Starting at power forward for the injured Draymond Green, Casspi played 27 minutes and totaled a season-high 19 points, on 7-of-10 shooting from the field, with game-high 10 rebounds. Playing all 12 minutes of a garbage-time fourth quarter, he scored 11 points and boosted his plus-minus to plus-28 for the game.
The highlight, though, was Casspi draining a top-of-the-arc 3 pointer for his first triple since Dec. 14.
"He played amazing," Stephen Curry said.
Casspi's production was a welcome sight for the Warriors inasmuch as they went into the trade deadline actively seeking someone who could provide what they hoped they'd get from Casspi.
Even now, the Warriors continue to monitor the buyout market for someone capable of giving them what they anticipated from 29-year-old Israel.
"I felt like the guys found me early with some easy ones to get going," Casspi said. "I put a lot of effort into spacing the floor more and shooting more 3s. (Media) come to practice. You guys see me all the way in the corner trying to shoot a lot more, get back into being more of what I used to do. Add that to cutting and moving also. I'm trying. On the run, on the fly, it's been tough, but it is what it is. It's part of the game, and I'm happy coach trusted me to go out there and compete. It felt good."
The Warriors have accepted that Casspi's defense is a liability and this his minutes depend on matchups and timing. They have to pick their spots to play him, and pick very, very carefully if he's not spacing the floor and scoring.
"I've hardly played him, through no fault of his own," coach Steve Kerr said. "He just hasn't had much of chance. I think it's great for Omri to have a night like tonight and Nick Young to get extended minutes."
Casspi has played in 44 games, with seven starts. He has, due to a variety of minor ailments, gone as many as three consecutive games without getting a second of action.
As the Warriors approach home stretch, general manager Bob Myers needs to know if there is a place for Casspi. Kerr and his staff need to know.
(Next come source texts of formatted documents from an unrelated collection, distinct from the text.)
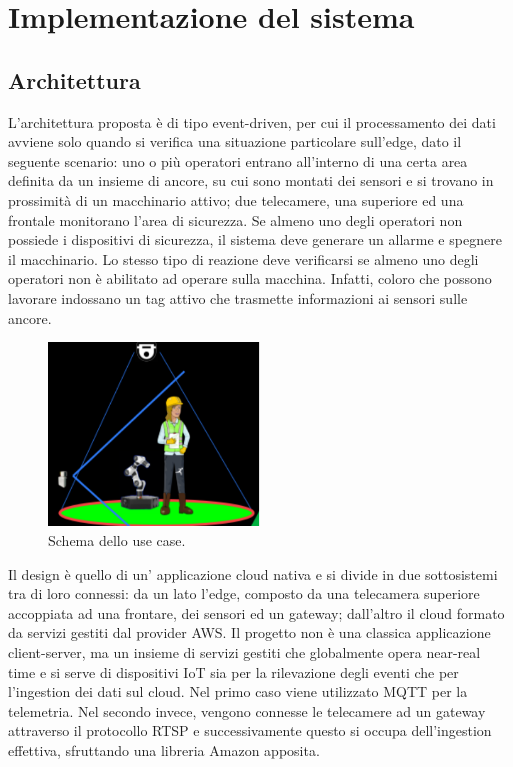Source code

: \chapter{Implementazione del sistema}

\section{Architettura}
L’architettura proposta è di tipo event-driven, per cui il processamento dei dati avviene solo quando si verifica una situazione particolare sull’edge, dato il seguente scenario: uno o più operatori entrano all’interno di una certa area definita da un insieme di ancore, su cui sono montati dei sensori e si trovano in prossimità di un macchinario attivo; due telecamere, una superiore ed una frontale monitorano l’area di sicurezza. Se almeno uno degli operatori non possiede i dispositivi di sicurezza, il sistema deve generare un allarme e spegnere il macchinario. Lo stesso tipo di reazione deve verificarsi se almeno uno degli operatori non è abilitato ad operare sulla macchina. Infatti, coloro che possono lavorare indossano un tag attivo che trasmette informazioni ai sensori sulle ancore.

\begin{figure}[htbp]
    \centering
    \includegraphics[width=0.5\textwidth]{figures/use-case.png}
    \caption{Schema dello use case.} 
    \label{use-case}
\end{figure}


 Il design è quello di un’ applicazione cloud nativa e si divide in due sottosistemi tra di loro connessi: da un lato l'edge, composto da una telecamera superiore accoppiata ad una frontare, dei sensori ed un gateway; dall'altro il cloud formato da servizi gestiti dal provider AWS. Il progetto non è una classica applicazione client-server, ma un insieme di servizi gestiti che globalmente opera near-real time e si serve di dispositivi IoT sia per la rilevazione degli eventi che per l’ingestion dei dati sul cloud. Nel primo caso viene utilizzato MQTT per la telemetria. Nel secondo invece, vengono connesse le telecamere ad un gateway attraverso il protocollo RTSP e successivamente questo si occupa dell'ingestion effettiva, sfruttando una libreria Amazon apposita. 

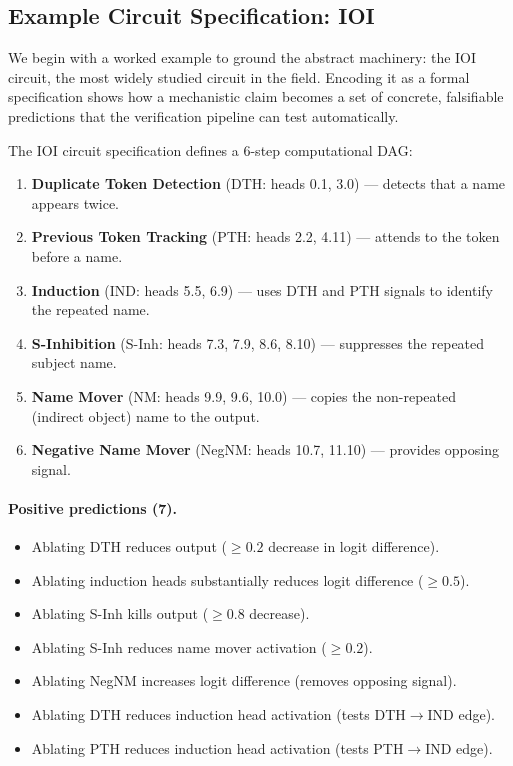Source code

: \documentclass[10pt]{article}
\begin{document}
\subsection{Example Circuit Specification: IOI}

\label{appendix:ioi-detail}

We begin with a worked example to ground the abstract machinery: the IOI circuit,
the most widely studied circuit in the field.
Encoding it as a formal specification  shows how a mechanistic claim becomes a set of concrete, falsifiable predictions that the verification pipeline can test automatically.

The IOI circuit specification defines a 6-step computational DAG:

\begin{enumerate}[nosep]
    \item \textbf{Duplicate Token Detection} (DTH: heads 0.1, 3.0) --- detects that a name appears twice.
    \item \textbf{Previous Token Tracking} (PTH: heads 2.2, 4.11) --- attends to the token before a name.
    \item \textbf{Induction} (IND: heads 5.5, 6.9) --- uses DTH and PTH signals to identify the repeated name.
    \item \textbf{S-Inhibition} (S-Inh: heads 7.3, 7.9, 8.6, 8.10) --- suppresses the repeated subject name.
    \item \textbf{Name Mover} (NM: heads 9.9, 9.6, 10.0) --- copies the non-repeated (indirect object) name to the output.
    \item \textbf{Negative Name Mover} (NegNM: heads 10.7, 11.10) --- provides opposing signal.
\end{enumerate}

\paragraph{Positive predictions (7).}
\begin{itemize}[nosep]
    \item Ablating DTH reduces output ($\geq 0.2$ decrease in logit difference).
    \item Ablating induction heads substantially reduces logit difference ($\geq 0.5$).
    \item Ablating S-Inh kills output ($\geq 0.8$ decrease).
    \item Ablating S-Inh reduces name mover activation ($\geq 0.2$).
    \item Ablating NegNM increases logit difference (removes opposing signal).
    \item Ablating DTH reduces induction head activation (tests DTH$\rightarrow$IND edge).
    \item Ablating PTH reduces induction head activation (tests PTH$\rightarrow$IND edge).
\end{itemize}
\end{document}

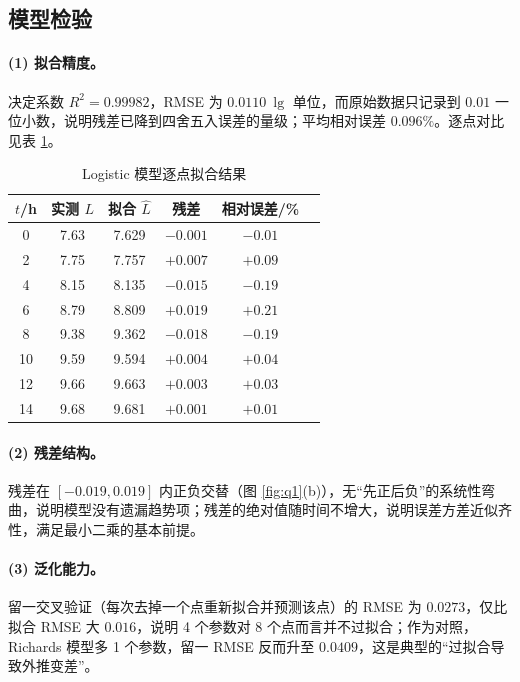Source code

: \subsection{模型检验}

\paragraph{(1) 拟合精度。}决定系数 $R^2=0.99982$，RMSE 为 $0.0110\ \lg$ 单位，而原始数据只记录到 $0.01$ 一位小数，说明残差已降到四舍五入误差的量级；平均相对误差 $0.096\%$。逐点对比见表 \ref{tab:q1point}。

\begin{table}[H]
\centering
\caption{Logistic 模型逐点拟合结果}
\label{tab:q1point}
\small
\begin{tabular}{cccccc}
\toprule
$t$/h & 实测 $L$ & 拟合 $\hat L$ & 残差 & 相对误差/\% \\
\midrule
0  & 7.63 & 7.629 & $-0.001$ & $-0.01$ \\
2  & 7.75 & 7.757 & $+0.007$ & $+0.09$ \\
4  & 8.15 & 8.135 & $-0.015$ & $-0.19$ \\
6  & 8.79 & 8.809 & $+0.019$ & $+0.21$ \\
8  & 9.38 & 9.362 & $-0.018$ & $-0.19$ \\
10 & 9.59 & 9.594 & $+0.004$ & $+0.04$ \\
12 & 9.66 & 9.663 & $+0.003$ & $+0.03$ \\
14 & 9.68 & 9.681 & $+0.001$ & $+0.01$ \\
\bottomrule
\end{tabular}
\end{table}

\paragraph{(2) 残差结构。}残差在 $[-0.019,0.019]$ 内正负交替（图 \ref{fig:q1}(b)），无“先正后负”的系统性弯曲，说明模型没有遗漏趋势项；残差的绝对值随时间不增大，说明误差方差近似齐性，满足最小二乘的基本前提。

\paragraph{(3) 泛化能力。}留一交叉验证（每次去掉一个点重新拟合并预测该点）的 RMSE 为 $0.0273$，仅比拟合 RMSE 大 $0.016$，说明 4 个参数对 8 个点而言并不过拟合；作为对照，Richards 模型多 1 个参数，留一 RMSE 反而升至 $0.0409$，这是典型的“过拟合导致外推变差”。

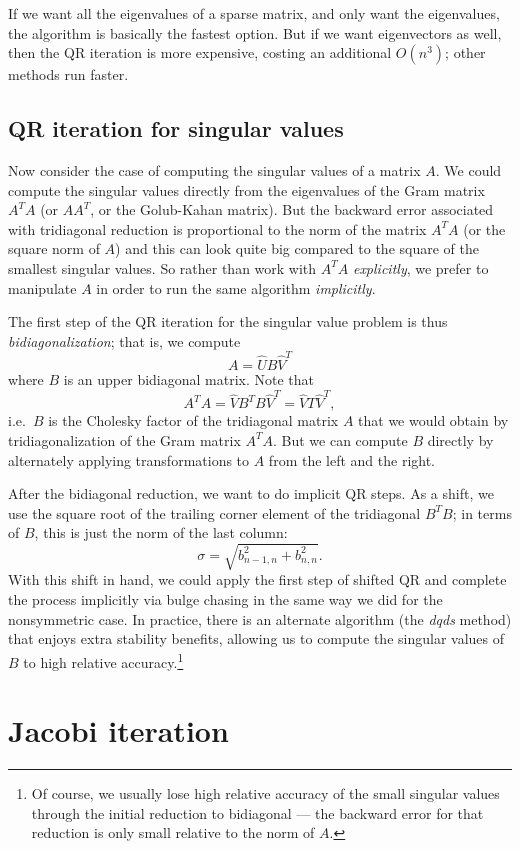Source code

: \documentclass[12pt, leqno]{article} %
\begin{document}
If we want all the eigenvalues of a sparse matrix, and only want the
eigenvalues, the algorithm is basically the fastest option. But if we
want eigenvectors as well, then the QR iteration is more expensive,
costing an additional $O(n^3)$; other methods run faster.

\subsection{QR iteration for singular values}

Now consider the case of computing the singular values of a matrix $A$.
We could compute the singular values directly from the eigenvalues of
the Gram matrix $A^T A$ (or $AA^T$, or the Golub-Kahan matrix).  But
the backward error associated with tridiagonal reduction is proportional
to the norm of the matrix $A^T A$ (or the square norm of $A$) and this
can look quite big compared to the square of the smallest singular values.
So rather than work with $A^T A$ {\em explicitly}, we prefer to manipulate
$A$ in order to run the same algorithm {\em implicitly}.

The first step of the QR iteration for the singular value problem is
thus {\em bidiagonalization}; that is, we compute
\[
  A = \hat{U} B \hat{V}^T
\]
where $B$ is an upper bidiagonal matrix.  Note that
\[
  A^T A = \hat{V} B^T B \hat{V}^T = \hat{V} T \hat{V}^T,
\]
i.e.~$B$ is the Cholesky factor of the tridiagonal matrix $A$ that
we would obtain by tridiagonalization of the Gram matrix $A^T A$.
But we can compute $B$ directly by alternately applying
transformations to $A$ from the left and the right.

After the bidiagonal reduction, we want to do implicit QR steps.
As a shift, we use the square root of the trailing
corner element of the tridiagonal $B^T B$; in terms of $B$, this is
just the norm of the last column:
\[
  \sigma = \sqrt{b_{n-1,n}^2 + b_{n,n}^2}.
\]
With this shift in hand, we could apply the first step of shifted
QR and complete the process implicitly via bulge chasing in the same
way we did for the nonsymmetric case.  In practice, there is an alternate
algorithm (the {\em dqds} method) that enjoys extra stability benefits,
allowing us to compute the singular values of $B$ to high relative
accuracy.\footnote{%
Of course, we usually lose high relative accuracy of the small singular
values through the initial reduction to
bidiagonal --- the backward error for that reduction is only small
relative to the norm of $A$.}

\section{Jacobi iteration}
\end{document}
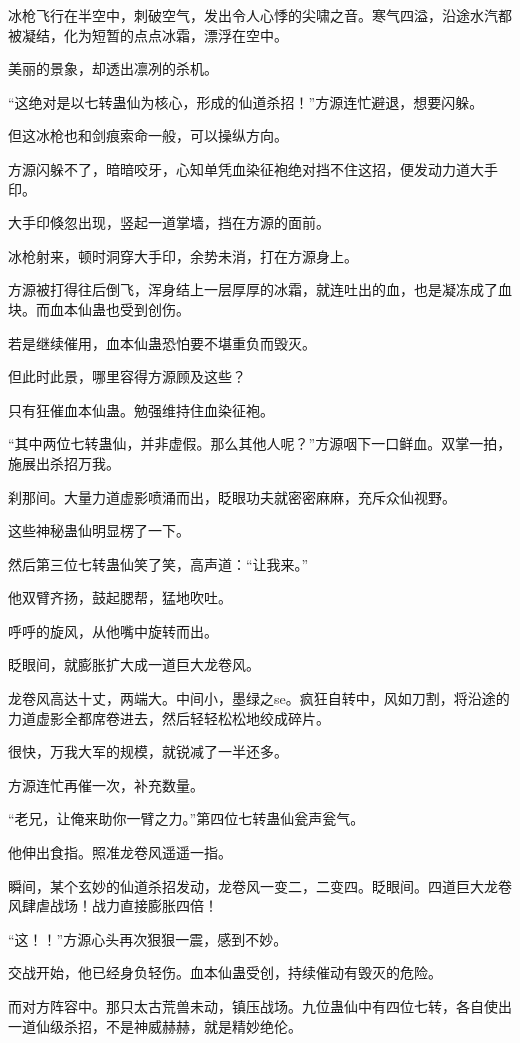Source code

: \begin{this_body}
冰枪飞行在半空中，刺破空气，发出令人心悸的尖啸之音。寒气四溢，沿途水汽都被凝结，化为短暂的点点冰霜，漂浮在空中。

美丽的景象，却透出凛冽的杀机。

“这绝对是以七转蛊仙为核心，形成的仙道杀招！”方源连忙避退，想要闪躲。

但这冰枪也和剑痕索命一般，可以操纵方向。

方源闪躲不了，暗暗咬牙，心知单凭血染征袍绝对挡不住这招，便发动力道大手印。

大手印倏忽出现，竖起一道掌墙，挡在方源的面前。

冰枪射来，顿时洞穿大手印，余势未消，打在方源身上。

方源被打得往后倒飞，浑身结上一层厚厚的冰霜，就连吐出的血，也是凝冻成了血块。而血本仙蛊也受到创伤。

若是继续催用，血本仙蛊恐怕要不堪重负而毁灭。

但此时此景，哪里容得方源顾及这些？

只有狂催血本仙蛊。勉强维持住血染征袍。

“其中两位七转蛊仙，并非虚假。那么其他人呢？”方源咽下一口鲜血。双掌一拍，施展出杀招万我。

刹那间。大量力道虚影喷涌而出，眨眼功夫就密密麻麻，充斥众仙视野。

这些神秘蛊仙明显楞了一下。

然后第三位七转蛊仙笑了笑，高声道：“让我来。”

他双臂齐扬，鼓起腮帮，猛地吹吐。

呼呼的旋风，从他嘴中旋转而出。

眨眼间，就膨胀扩大成一道巨大龙卷风。

龙卷风高达十丈，两端大。中间小，墨绿之se。疯狂自转中，风如刀割，将沿途的力道虚影全都席卷进去，然后轻轻松松地绞成碎片。

很快，万我大军的规模，就锐减了一半还多。

方源连忙再催一次，补充数量。

“老兄，让俺来助你一臂之力。”第四位七转蛊仙瓮声瓮气。

他伸出食指。照准龙卷风遥遥一指。

瞬间，某个玄妙的仙道杀招发动，龙卷风一变二，二变四。眨眼间。四道巨大龙卷风肆虐战场！战力直接膨胀四倍！

“这！！”方源心头再次狠狠一震，感到不妙。

交战开始，他已经身负轻伤。血本仙蛊受创，持续催动有毁灭的危险。

而对方阵容中。那只太古荒兽未动，镇压战场。九位蛊仙中有四位七转，各自使出一道仙级杀招，不是神威赫赫，就是精妙绝伦。


\end{this_body}
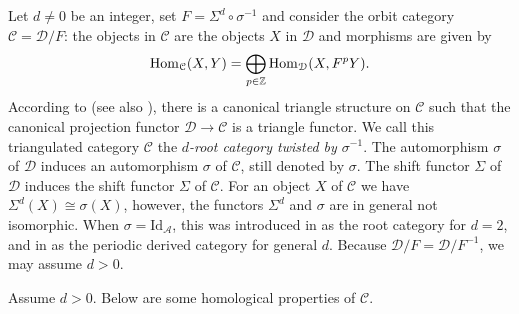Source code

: \documentclass[reqno,12pt,a4paper]{amsart}
\theoremstyle{remark}
\theoremstyle{definition}
\newcommand{\ca}{{\mathcal A}}
\newcommand{\cc}{{\mathcal C}}
\newcommand{\cd}{{\mathcal D}}
\numberwithin{equation}{section}
\begin{document}
Let $d\neq 0$ be an integer, set $F=\Sigma^d\circ \sigma^{-1}$ and consider the orbit category  $\mathcal{C}=\mathcal{D}/F$: the objects in $\mathcal{C}$ are the objects $X$ in $\mathcal{D}$ and morphisms are given by
\[{\rm Hom}_\mathcal{C}(X,Y)=\bigoplus_{p\in \mathbb{Z}}{\rm Hom}_\mathcal{D}(X,F^pY).\]
According to \cite[Section 9]{Keller05} (see also \cite[Section 4]{ChenYang25}), there is a canonical triangle structure on $\mathcal{C}$ such that the canonical projection functor $\cd\to\cc$ is a triangle functor. We call this triangulated category $\cc$  the \emph{$d$-root category twisted by $\sigma^{-1}$}. The automorphism $\sigma$ of $\cd$ induces an automorphism $\sigma$ of $\cc$, still denoted by $\sigma$. The shift functor $\Sigma$ of $\cd$ induces the shift functor $\Sigma$ of $\cc$. For an object $X$ of $\cc$ we have $\Sigma^d(X)\cong \sigma(X)$, however, the functors $\Sigma^d$ and $\sigma$ are in general not isomorphic. When $\sigma=\mathrm{Id}_\ca$, this was introduced in \cite{PengXiao97,PengXiao00} as the root category for $d=2$, and in \cite{Zhang25} as the periodic derived category for general $d$. Because $\mathcal{D}/F=\mathcal{D}/F^{-1}$, we may assume $d>0$.

Assume $d>0$. Below are some homological properties of $\cc$.
\end{document}
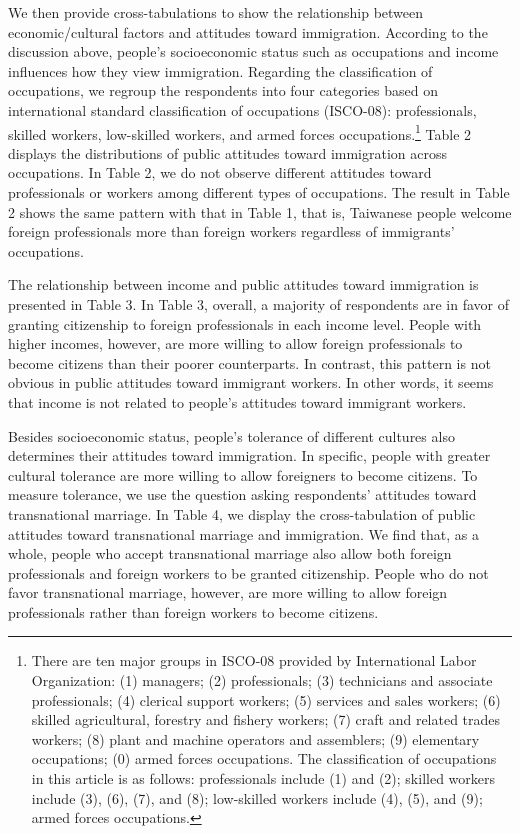 \documentclass[12pt]{article}
\begin{document}
We then provide cross-tabulations to show the relationship between economic/cultural factors and attitudes toward immigration. According to the discussion above, people's socioeconomic status such as occupations and income influences how they view immigration. Regarding the classification of occupations, we regroup the respondents into four categories based on international standard classification of occupations (ISCO-08): professionals, skilled workers, low-skilled workers, and armed forces occupations.\footnote{There are ten major groups in ISCO-08 provided by International Labor Organization: (1) managers; (2) professionals; (3) technicians and associate professionals; (4) clerical support workers; (5) services and sales workers; (6) skilled agricultural, forestry and fishery workers; (7) craft and related trades workers; (8) plant and machine operators and assemblers; (9) elementary occupations; (0) armed forces occupations. The classification of occupations in this article is as follows: professionals include (1) and (2); skilled workers include (3), (6), (7), and (8); low-skilled workers include (4), (5), and (9); armed forces occupations.} Table 2 displays the distributions of public attitudes toward immigration across occupations. In Table 2, we do not observe different attitudes toward professionals or workers among different types of occupations. The result in Table 2 shows the same pattern with that in Table 1, that is, Taiwanese people welcome foreign professionals more than foreign workers regardless of immigrants' occupations.


The relationship between income and public attitudes toward immigration is presented in Table 3. In Table 3, overall, a majority of respondents are in favor of granting citizenship to foreign professionals in each income level. People with higher incomes, however, are more willing to allow foreign professionals to become citizens than their poorer counterparts. In contrast, this pattern is not obvious in public attitudes toward immigrant workers. In other words, it seems that income is not related to people's attitudes toward immigrant workers.


Besides socioeconomic status, people's tolerance of different cultures also determines their attitudes toward immigration. In specific, people with greater cultural tolerance are more willing to allow foreigners to become citizens. To measure tolerance, we use the question asking respondents' attitudes toward transnational marriage. In Table 4, we display the cross-tabulation of public attitudes toward transnational marriage and immigration. We find that, as a whole, people who accept transnational marriage also allow both foreign professionals and foreign workers to be granted citizenship. People who do not favor transnational marriage, however, are more willing to allow foreign professionals rather than foreign workers to become citizens.
\end{document}
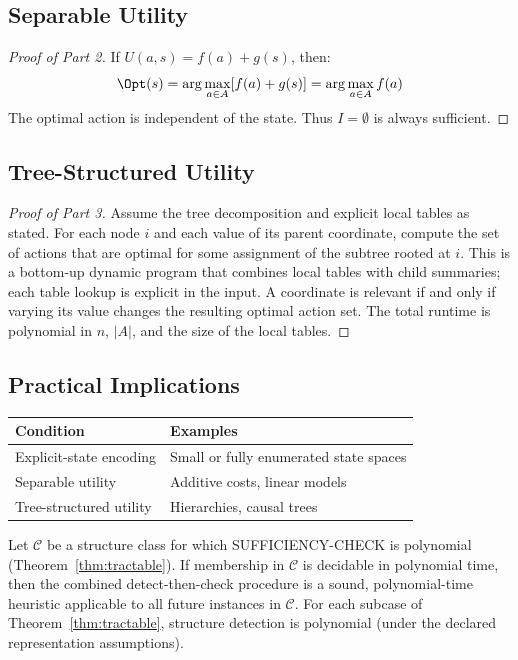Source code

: \subsection{Separable Utility}

\begin{proof}[Proof of Part 2]
If $U(a, s) = f(a) + g(s)$, then:
\[
\Opt(s) = \arg\max_{a \in A} [f(a) + g(s)] = \arg\max_{a \in A} f(a)
\]
The optimal action is independent of the state. Thus $I = \emptyset$ is always sufficient.
\end{proof}

\subsection{Tree-Structured Utility}

\begin{proof}[Proof of Part 3]
Assume the tree decomposition and explicit local tables as stated. For each node $i$ and each value of its parent coordinate, compute the set of actions that are optimal for some assignment of the subtree rooted at $i$. This is a bottom-up dynamic program that combines local tables with child summaries; each table lookup is explicit in the input. A coordinate is relevant if and only if varying its value changes the resulting optimal action set. The total runtime is polynomial in $n$, $|A|$, and the size of the local tables.
\end{proof}

\subsection{Practical Implications}

\begin{center}
\begin{tabular}{ll}
\toprule
\textbf{Condition} & \textbf{Examples} \\
\midrule
Explicit-state encoding & Small or fully enumerated state spaces \\
Separable utility & Additive costs, linear models \\
Tree-structured utility & Hierarchies, causal trees \\
\bottomrule
\end{tabular}
\end{center}

\begin{proposition}\label{prop:heuristic-reusability}
Let $\mathcal{C}$ be a structure class for which SUFFICIENCY-CHECK is polynomial (Theorem~\ref{thm:tractable}). If membership in $\mathcal{C}$ is decidable in polynomial time, then the combined detect-then-check procedure is a sound, polynomial-time heuristic applicable to all future instances in $\mathcal{C}$.
For each subcase of Theorem~\ref{thm:tractable}, structure detection is polynomial (under the declared representation assumptions).
\end{proposition}

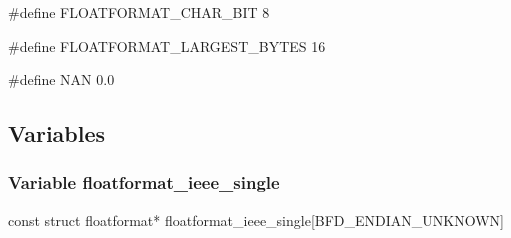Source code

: {\stt \#define FLOATFORMAT\_CHAR\_BIT 8}

\medskip
{\stt \#define FLOATFORMAT\_LARGEST\_BYTES 16}

\medskip
{\stt \#define NAN 0.0}


\subsection{Variables}


\subsubsection{Variable floatformat\_ieee\_single}
\label{var_floatformat_ieee_single_doublest.c}

{\stt const struct floatformat* floatformat\_ieee\_single[BFD\_ENDIAN\_UNKNOWN]}

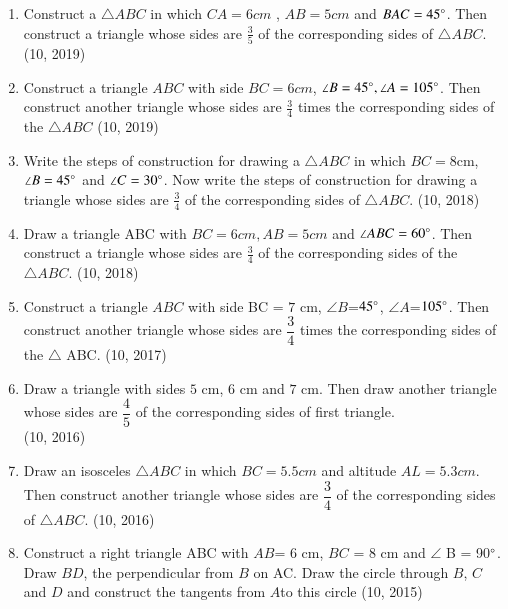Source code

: \begin{enumerate}[label=\thesubsection.\arabic*,ref=\thesubsection.\theenumi]
\item Construct a $\triangle ABC$ in which $CA = 6cm$ , $AB = 5cm$ and $BAC= 45\degree$. Then  construct a triangle whose sides are $\frac{3}{5}$ of the corresponding sides of $\triangle ABC$.
		\hfill (10, 2019)
\item Construct a triangle $ABC$ with side $BC = 6 cm$, $\angle B=45\degree, \angle A= 105\degree$. Then construct another triangle whose sides are $\frac{3}{4}$ times the corresponding sides of the $\triangle ABC$
		\hfill (10, 2019)
\item Write the steps of construction for drawing a $\triangle ABC$ in which $BC=8$cm, $\angle B=45\degree{}$ and $\angle C= 30\degree{}$. Now write the steps of construction for drawing a triangle whose sides are $\frac{3}{4}$ of the corresponding sides of $\triangle ABC$.
		\hfill (10, 2018)
	\item Draw a triangle ABC with $BC=6 cm, AB=5 cm$ and $\angle{ABC}=60\degree$. Then construct a triangle whose sides are $\frac{3}{4}$ of the corresponding sides of the $\triangle ABC$.
		\hfill (10, 2018)
\item Construct a triangle $ABC$ with side BC = $7$ cm, $\angle{B}$=$45\degree$, $\angle{A}$=$105\degree$. Then construct another triangle whose sides are  $\dfrac{3}{4}$  times the corresponding sides of the $\triangle$ ABC.
		\hfill (10, 2017)
\item Draw a triangle with sides $5$ cm, $6$ cm and $7$ cm. Then draw another triangle whose sides are $\dfrac{4}{5}$ of the corresponding sides of first triangle.\\
		\hfill (10, 2016)
\item Draw an isosceles $\triangle ABC$ in which $BC=5.5 cm$ and altitude $AL=5.3 cm$. Then construct another triangle whose sides are $\dfrac{3}{4}$ of the corresponding sides of $\triangle ABC$.
		\hfill (10, 2016)
     \item Construct a right triangle ABC with $AB$= $6$ cm, $BC$ = $8$ cm and $\angle$ B = 90$\degree$. Draw $BD$, the perpendicular from $B$ on AC. Draw the circle through $B$, $C$ and $D$ and construct the tangents from $A$to this circle
		\hfill (10, 2015)


\end{enumerate}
Casspi's teammates need to know.
"He obviously rebounded the ball well, shot well from the floor, was aggressive and took advantage of Draymond's absence," Curry said. "So he's obviously a very smart player. And when he has those opportunities to just play off of the other four guys that are out there on the floor that's when he's at his best."
The Warriors still don't know for sure if Casspi will be useful in the postseason, which is why Myers hasn't abandoned thoughts of a roster change in the coming weeks.
Casspi, however, gave everyone something to think about on Monday night.